- Problem:
Here is the task for the records below: repeat exactly the lines from the one with "- У шапці репозиторію" to the one with "- [Завдання 2", both included, and nothing else.

- Input material:
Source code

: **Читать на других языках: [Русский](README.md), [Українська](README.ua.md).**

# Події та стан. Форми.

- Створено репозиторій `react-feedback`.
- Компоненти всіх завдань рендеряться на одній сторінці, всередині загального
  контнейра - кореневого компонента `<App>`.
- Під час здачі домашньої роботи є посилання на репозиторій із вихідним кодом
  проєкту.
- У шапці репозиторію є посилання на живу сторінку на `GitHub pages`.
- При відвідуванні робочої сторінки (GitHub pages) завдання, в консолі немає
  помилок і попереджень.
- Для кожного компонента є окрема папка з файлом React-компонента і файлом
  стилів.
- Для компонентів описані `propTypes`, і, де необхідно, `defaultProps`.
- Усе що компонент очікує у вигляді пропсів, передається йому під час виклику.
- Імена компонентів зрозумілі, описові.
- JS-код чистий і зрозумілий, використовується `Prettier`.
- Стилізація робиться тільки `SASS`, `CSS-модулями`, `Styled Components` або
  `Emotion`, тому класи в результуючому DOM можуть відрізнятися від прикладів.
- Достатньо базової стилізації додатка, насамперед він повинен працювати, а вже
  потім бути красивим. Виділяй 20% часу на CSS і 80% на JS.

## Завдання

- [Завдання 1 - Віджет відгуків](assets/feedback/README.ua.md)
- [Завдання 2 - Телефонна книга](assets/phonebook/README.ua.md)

--

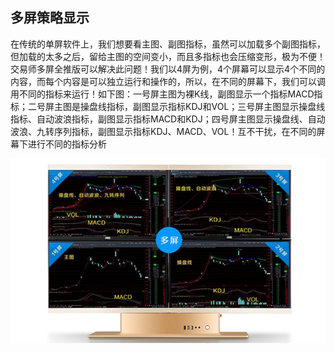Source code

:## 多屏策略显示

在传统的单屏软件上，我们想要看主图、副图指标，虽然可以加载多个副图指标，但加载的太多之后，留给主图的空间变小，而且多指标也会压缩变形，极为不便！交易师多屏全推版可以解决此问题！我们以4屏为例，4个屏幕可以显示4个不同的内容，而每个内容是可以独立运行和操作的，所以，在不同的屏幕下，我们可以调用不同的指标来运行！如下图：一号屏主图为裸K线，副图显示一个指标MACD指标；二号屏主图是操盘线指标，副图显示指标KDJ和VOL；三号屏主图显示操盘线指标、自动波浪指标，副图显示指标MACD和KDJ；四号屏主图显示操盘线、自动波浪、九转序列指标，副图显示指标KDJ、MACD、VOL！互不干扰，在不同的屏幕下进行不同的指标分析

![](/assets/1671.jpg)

==

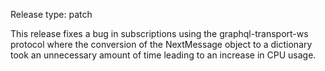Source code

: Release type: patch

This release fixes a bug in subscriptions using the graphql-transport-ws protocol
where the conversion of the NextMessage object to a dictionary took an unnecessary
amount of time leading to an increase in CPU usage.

- Result of the task:
- У шапці репозиторію є посилання на живу сторінку на `GitHub pages`.
- При відвідуванні робочої сторінки (GitHub pages) завдання, в консолі немає
  помилок і попереджень.
- Для кожного компонента є окрема папка з файлом React-компонента і файлом
  стилів.
- Для компонентів описані `propTypes`, і, де необхідно, `defaultProps`.
- Усе що компонент очікує у вигляді пропсів, передається йому під час виклику.
- Імена компонентів зрозумілі, описові.
- JS-код чистий і зрозумілий, використовується `Prettier`.
- Стилізація робиться тільки `SASS`, `CSS-модулями`, `Styled Components` або
  `Emotion`, тому класи в результуючому DOM можуть відрізнятися від прикладів.
- Достатньо базової стилізації додатка, насамперед він повинен працювати, а вже
  потім бути красивим. Виділяй 20% часу на CSS і 80% на JS.

## Завдання

- [Завдання 1 - Віджет відгуків](assets/feedback/README.ua.md)
- [Завдання 2 - Телефонна книга](assets/phonebook/README.ua.md)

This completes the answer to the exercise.